I don't understand why most of the discussion here is focused on what the woman was doing that night and how strange her behavior is, how intoxicated she was, or what laws she broke. The way I see it, the only really relevant question here is this - did he or did he not open the door? Because if he did I don't see how his actions are really justifiably. And her opening the door seems like the far less likely scenario here - if the door was unlocked she'd already be in the house when she was shot. But the door was probably not unlocked to begin with.
You can't say he acted out of survival instinct to protect himself or even his property because in that case opening the door is stupid. Any reasonable person would have called the police then waited inside the house within line of sight of the door (but not directly in front of it), with the shotgun, ready to fire if the person entered. If any interaction is done at all it should be yelling at the person, maybe telling them you're armed and you called the police, although I wouldn't even do that.
Going up to the door and opening it is just putting yourself in further risk and escalating the situation. I don't see how it can be seen any other way.
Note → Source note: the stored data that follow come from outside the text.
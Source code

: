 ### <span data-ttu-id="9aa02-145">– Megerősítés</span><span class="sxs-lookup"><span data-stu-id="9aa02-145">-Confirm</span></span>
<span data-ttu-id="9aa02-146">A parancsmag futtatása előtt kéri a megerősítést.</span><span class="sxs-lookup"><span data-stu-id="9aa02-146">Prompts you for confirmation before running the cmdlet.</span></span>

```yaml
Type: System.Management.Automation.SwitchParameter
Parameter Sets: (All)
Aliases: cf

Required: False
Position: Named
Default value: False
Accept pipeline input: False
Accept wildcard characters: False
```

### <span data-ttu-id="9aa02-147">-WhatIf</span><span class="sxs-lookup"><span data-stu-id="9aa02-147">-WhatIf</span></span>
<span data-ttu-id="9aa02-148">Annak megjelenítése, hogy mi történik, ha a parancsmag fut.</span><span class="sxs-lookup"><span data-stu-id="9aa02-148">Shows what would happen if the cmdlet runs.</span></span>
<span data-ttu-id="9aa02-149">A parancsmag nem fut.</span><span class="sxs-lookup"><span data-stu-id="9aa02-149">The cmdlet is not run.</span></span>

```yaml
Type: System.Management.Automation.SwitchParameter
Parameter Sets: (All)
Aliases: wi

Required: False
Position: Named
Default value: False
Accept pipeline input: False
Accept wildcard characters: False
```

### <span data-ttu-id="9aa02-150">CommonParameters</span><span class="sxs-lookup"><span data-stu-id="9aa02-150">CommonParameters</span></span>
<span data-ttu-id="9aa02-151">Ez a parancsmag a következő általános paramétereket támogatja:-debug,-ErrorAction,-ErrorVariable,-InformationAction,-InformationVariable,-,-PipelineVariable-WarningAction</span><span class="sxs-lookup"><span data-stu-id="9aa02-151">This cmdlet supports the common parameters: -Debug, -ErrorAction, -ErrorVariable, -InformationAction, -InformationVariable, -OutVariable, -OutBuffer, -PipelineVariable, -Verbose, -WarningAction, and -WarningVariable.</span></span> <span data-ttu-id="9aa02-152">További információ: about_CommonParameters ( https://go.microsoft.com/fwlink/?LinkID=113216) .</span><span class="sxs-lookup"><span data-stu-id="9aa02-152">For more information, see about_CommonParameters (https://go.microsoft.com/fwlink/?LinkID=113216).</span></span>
Here's what I think happened here.. the home owner heard someone at his door (knocking, trying to open the knob, whatever) and assumed it was a burglar. Having been robbed a couple times in the past (if Geosurface's source is correct on this) he was pissed off and wanted to personally run the burglar off or even wanted to actually shoot him/her. After shooting the woman he would have realized she had no vehicle, weapons, tools, accomplices, anything so was probably not a burglar.. and then the "what have I done" reaction would sink in.